Sur le désordre affectant la VMC
La SCI Faccimo fait valoir que les éléments d’équipement dissociables d’un ouvrage font l’objet d’une garantie de bon fonctionnement d’une durée minimale de deux ans à compter de la réception de l’ouvrage et que le caractère dissociable est indifférent en cas d’atteinte à la destination de l’ouvrage.
Elle soutient que le bruit anormal de la VMC, supérieur à 30 dbA, a rendu l’ouvrage impropre à sa destination, que le tribunal a justement retenu un préjudice de jouissance et que la garantie décennale a vocation à s’appliquer, également en ce qui concerne le préjudice immatériel. À défaut, elle revendique l’application de la garantie complémentaire de bon fonctionnement.
Plus subsidiairement, elle soutient que la garantie civile après réception doit s’appliquer et que la société Generali ne peut opposer une clause d’exclusion qui n’est ni formelle, ni limitée.
Pour s’opposer à toute garantie à ce titre, la société Generali soutient que le désordre n’a aucune gravité décennale, qu’il relève d’un manquement contractuel non susceptible de mobiliser une garantie, que le contrat exclut les frais de reprise de l’ouvrage de l’assuré et que la garantie de bon fonctionnement n’est pas mobilisable en présence d’un manquement contractuel.
Il est rappelé que le jugement est définitif en ce qu’il a « dit que la SCI Faccimo est redevable envers Mme [W] des sommes suivantes sur le fondement de la responsabilité contractuelle de droit commun :
— (') 495 euros au titre du préjudice matériel en réparation des désordres affectant la VMC,
— 3 500 euros au titre du préjudice de jouissance ».

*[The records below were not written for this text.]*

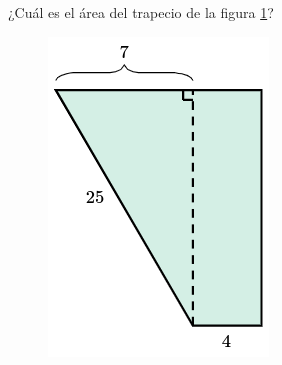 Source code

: ¿Cuál es el \'area del trapecio de la figura \ref{fig:area_compuesta_05}?

\begin{figure}[H]
    \begin{center}
        \includegraphics[width=0.2\linewidth]{../images/area_compuesta_05.png}
    \end{center}
    \caption{}
    \label{fig:area_compuesta_05}
\end{figure}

La SCI Faccimo ne peut donc à hauteur d’appel, rechercher la garantie de la société Generali sur le fondement de la garantie de bon fonctionnement, ni sur le fondement décennal.
L’examen du contrat permet de confirmer que le volet « Responsabilité civile » exclut expressément de la garantie, page 24, « les frais correspondant à la Prestation initiale de l’assuré ou ceux qui se révèlent nécessaires à l’exécution de son obligation de fournir une Prestation exempte de vice ou défectuosité ».
Contrairement à ce que soutient la SCI Faccimo, cette clause d’exclusion est formelle et limitée, conformément à l’article L.113-1 du code des assurances et elle ne vide pas le contrat de sa substance.
En l’espèce, la demande porte sur les travaux nécessaires pour remédier aux vices affectant la VMC ainsi que sur le préjudice de jouissance qui en résultait. Ces préjudices résultant de manquements contractuels, ne sont pas garantis par la police souscrite par la société Reo.
Dans ces conditions, le jugement est confirmé en ce qu’il a rejeté les demandes formées au titre de la garantie facultative de la société Generali.
Sur les dépens et les frais irrépétibles
Il est rappelé que les dispositions qui concernent Mme [W] sont définitives.
Le sens de l’arrêt conduit à confirmer intégralement le jugement en ses dispositions relatives aux dépens et à l’article 700 du code de procédure civile.
La SCI Faccimo, qui succombe en son appel, est condamnée aux entiers dépens d’appel.
Selon l’article 700 1° de ce code, le juge condamne la partie tenue aux dépens ou qui perd son procès à payer à l’autre partie la somme qu’il détermine au titre des frais exposés et non compris dans les dépens, le juge tient compte de l’équité ou de la situation économique de la partie condamnée.
La SCI Faccimo est condamnée à payer une somme de 3 000 euros à la société Enedis et une somme de 2 000 euros à la société Generali. Elle est déboutée de sa demande.
PAR CES MOTIFS
La cour,
Statuant après débats en audience publique, par arrêt contradictoire rendu en dernier ressort, mis à disposition au greffe,
Confirme le jugement du 21 janvier 2022 rectifié le 20 mai 2022 en toutes ses dispositions ;
Y ajoutant,
Condamne la SCI Faccimo aux entiers dépens d’appel ;
Condamne la SCI Faccimo à payer une somme de 3 000 euros à la société Enedis et une somme de 2 000 euros à la société Generali Iard.
Prononcé par mise à disposition de l’arrêt au greffe de la cour, les parties en ayant été préalablement avisées dans les conditions prévues au deuxième alinéa de l’article 450 du code de procédure civile.
Signé par Madame Fabienne TROUILLER, Présidente et par Madame Jeannette BELROSE, Greffière, auquel la minute de la décision a été remise par le magistrat signataire.